─── WORKING DATA

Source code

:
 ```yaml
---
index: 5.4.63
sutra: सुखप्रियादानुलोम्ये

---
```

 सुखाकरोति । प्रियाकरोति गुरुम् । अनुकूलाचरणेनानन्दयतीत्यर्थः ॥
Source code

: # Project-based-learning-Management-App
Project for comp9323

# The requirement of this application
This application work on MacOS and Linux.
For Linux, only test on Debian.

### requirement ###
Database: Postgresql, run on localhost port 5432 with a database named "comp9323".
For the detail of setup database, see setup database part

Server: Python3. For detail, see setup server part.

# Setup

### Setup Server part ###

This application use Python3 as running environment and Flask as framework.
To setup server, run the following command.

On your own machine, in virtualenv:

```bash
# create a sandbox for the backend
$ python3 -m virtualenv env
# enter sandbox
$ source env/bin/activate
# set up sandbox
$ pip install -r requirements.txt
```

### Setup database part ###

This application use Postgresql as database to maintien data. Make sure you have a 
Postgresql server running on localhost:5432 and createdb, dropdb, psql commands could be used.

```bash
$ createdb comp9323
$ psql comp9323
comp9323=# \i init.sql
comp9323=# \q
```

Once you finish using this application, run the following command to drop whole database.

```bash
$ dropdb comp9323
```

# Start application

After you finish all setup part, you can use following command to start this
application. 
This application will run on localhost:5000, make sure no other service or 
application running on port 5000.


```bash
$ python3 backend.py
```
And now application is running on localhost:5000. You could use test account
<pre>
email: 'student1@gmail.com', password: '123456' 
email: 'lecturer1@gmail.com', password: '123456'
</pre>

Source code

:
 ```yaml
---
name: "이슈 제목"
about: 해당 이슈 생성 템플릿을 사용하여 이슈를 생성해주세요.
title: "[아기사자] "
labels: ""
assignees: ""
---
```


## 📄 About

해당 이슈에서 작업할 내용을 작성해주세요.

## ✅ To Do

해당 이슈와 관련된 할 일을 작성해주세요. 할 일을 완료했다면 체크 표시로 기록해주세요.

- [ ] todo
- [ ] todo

──────

TASK TO COMPLETE
Show the lines from the data above that contain the string "running".

REPLY TO THE TASK
This application use Python3 as running environment and Flask as framework.
Postgresql server running on localhost:5432 and createdb, dropdb, psql commands could be used.
application running on port 5000.
And now application is running on localhost:5000. You could use test account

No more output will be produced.